- _Aim of the exercise_: Would you restate the full listing word for word and omit its pictures?

[Start of section]

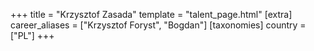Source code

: +++
title = "Krzysztof Zasada"
template = "talent_page.html"
[extra]
career_aliases = ["Krzysztof Foryst", "Bogdan"]
[taxonomies]
country = ["PL"]
+++
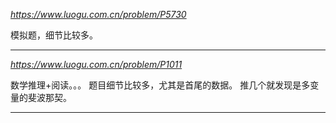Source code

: *https://www.luogu.com.cn/problem/P5730*

模拟题，细节比较多。

---

*https://www.luogu.com.cn/problem/P1011*

数学推理+阅读。。。
题目细节比较多，尤其是首尾的数据。
推几个就发现是多变量的斐波那契。

---
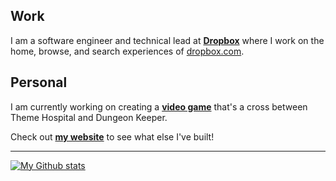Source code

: ## Work

I am a software engineer and technical lead at **[Dropbox](https://dropbox.com)** where I work on the home, browse, and search experiences of [dropbox.com](https://dropbox.com/h).

## Personal

I am currently working on creating a **[video game](https://github.com/matthewtole/dungeon-manager)** that's a cross between Theme Hospital and Dungeon Keeper.

Check out **[my website](https://matthewtole.com)** to see what else I've built!

---

[![My Github stats](https://github-readme-stats.vercel.app/api?username=matthewtole&theme=synthwave&show_icons=1&count_private=1&hide_rank=1)](https://github.com/anuraghazra/github-readme-stats)
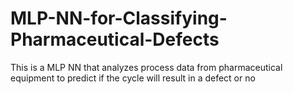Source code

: # MLP-NN-for-Classifying-Pharmaceutical-Defects
This is a MLP NN that analyzes process data from pharmaceutical equipment to predict if the cycle will result in a defect or no
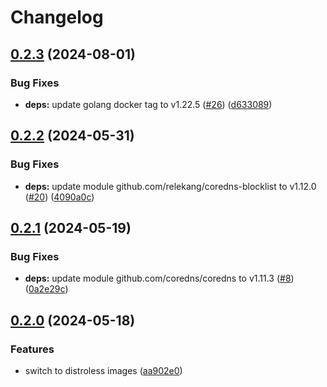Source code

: # Changelog

## [0.2.3](https://github.com/toanju/coredns/compare/v0.2.2...v0.2.3) (2024-08-01)


### Bug Fixes

* **deps:** update golang docker tag to v1.22.5 ([#26](https://github.com/toanju/coredns/issues/26)) ([d633089](https://github.com/toanju/coredns/commit/d6330899ab502f8c23dcbd0e096cb93a1effe3ba))

## [0.2.2](https://github.com/toanju/coredns/compare/0.2.1...v0.2.2) (2024-05-31)


### Bug Fixes

* **deps:** update module github.com/relekang/coredns-blocklist to v1.12.0 ([#20](https://github.com/toanju/coredns/issues/20)) ([4090a0c](https://github.com/toanju/coredns/commit/4090a0c281c2207118a5cdc4eb8fe5457c5f15cf))

## [0.2.1](https://github.com/toanju/coredns/compare/v0.2.0...v0.2.1) (2024-05-19)


### Bug Fixes

* **deps:** update module github.com/coredns/coredns to v1.11.3 ([#8](https://github.com/toanju/coredns/issues/8)) ([0a2e29c](https://github.com/toanju/coredns/commit/0a2e29c3d3828d3f1f4fe89bb930a40ac0881dc7))

## [0.2.0](https://github.com/toanju/coredns/compare/v0.1.0...v0.2.0) (2024-05-18)


### Features

* switch to distroless images ([aa902e0](https://github.com/toanju/coredns/commit/aa902e065491e42e215bb74d0dac9a1e893860e7))
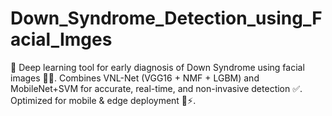 # Down_Syndrome_Detection_using_Facial_Imges
🧠 Deep learning tool for early diagnosis of Down Syndrome using facial images 👶📸. Combines VNL-Net (VGG16 + NMF + LGBM) and MobileNet+SVM for accurate, real-time, and non-invasive detection ✅. Optimized for mobile &amp; edge deployment 📱⚡.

[End of section]

- _Task result_:
Source code

: +++
title = "Krzysztof Zasada"
template = "talent_page.html"
[extra]
career_aliases = ["Krzysztof Foryst", "Bogdan"]
[taxonomies]
country = ["PL"]
+++
Source code

: *https://www.luogu.com.cn/problem/P5730*

模拟题，细节比较多。

---

*https://www.luogu.com.cn/problem/P1011*

数学推理+阅读。。。
题目细节比较多，尤其是首尾的数据。
推几个就发现是多变量的斐波那契。

---
Source code

: ## Work

I am a software engineer and technical lead at **[Dropbox](https://dropbox.com)** where I work on the home, browse, and search experiences of [dropbox.com](https://dropbox.com/h).

## Personal

I am currently working on creating a **[video game](https://github.com/matthewtole/dungeon-manager)** that's a cross between Theme Hospital and Dungeon Keeper.

Check out **[my website](https://matthewtole.com)** to see what else I've built!

---

[![My Github stats](https://github-readme-stats.vercel.app/api?username=matthewtole&theme=synthwave&show_icons=1&count_private=1&hide_rank=1)](https://github.com/anuraghazra/github-readme-stats)
Source code

: # MLP-NN-for-Classifying-Pharmaceutical-Defects
This is a MLP NN that analyzes process data from pharmaceutical equipment to predict if the cycle will result in a defect or no
Source code

: # Changelog

## [0.2.3](https://github.com/toanju/coredns/compare/v0.2.2...v0.2.3) (2024-08-01)


### Bug Fixes

* **deps:** update golang docker tag to v1.22.5 ([#26](https://github.com/toanju/coredns/issues/26)) ([d633089](https://github.com/toanju/coredns/commit/d6330899ab502f8c23dcbd0e096cb93a1effe3ba))

## [0.2.2](https://github.com/toanju/coredns/compare/0.2.1...v0.2.2) (2024-05-31)


### Bug Fixes

* **deps:** update module github.com/relekang/coredns-blocklist to v1.12.0 ([#20](https://github.com/toanju/coredns/issues/20)) ([4090a0c](https://github.com/toanju/coredns/commit/4090a0c281c2207118a5cdc4eb8fe5457c5f15cf))

## [0.2.1](https://github.com/toanju/coredns/compare/v0.2.0...v0.2.1) (2024-05-19)


### Bug Fixes

* **deps:** update module github.com/coredns/coredns to v1.11.3 ([#8](https://github.com/toanju/coredns/issues/8)) ([0a2e29c](https://github.com/toanju/coredns/commit/0a2e29c3d3828d3f1f4fe89bb930a40ac0881dc7))

## [0.2.0](https://github.com/toanju/coredns/compare/v0.1.0...v0.2.0) (2024-05-18)


### Features

* switch to distroless images ([aa902e0](https://github.com/toanju/coredns/commit/aa902e065491e42e215bb74d0dac9a1e893860e7))
 # Down_Syndrome_Detection_using_Facial_Imges
🧠 Deep learning tool for early diagnosis of Down Syndrome using facial images 👶📸. Combines VNL-Net (VGG16 + NMF + LGBM) and MobileNet+SVM for accurate, real-time, and non-invasive detection ✅. Optimized for mobile &amp; edge deployment 📱⚡.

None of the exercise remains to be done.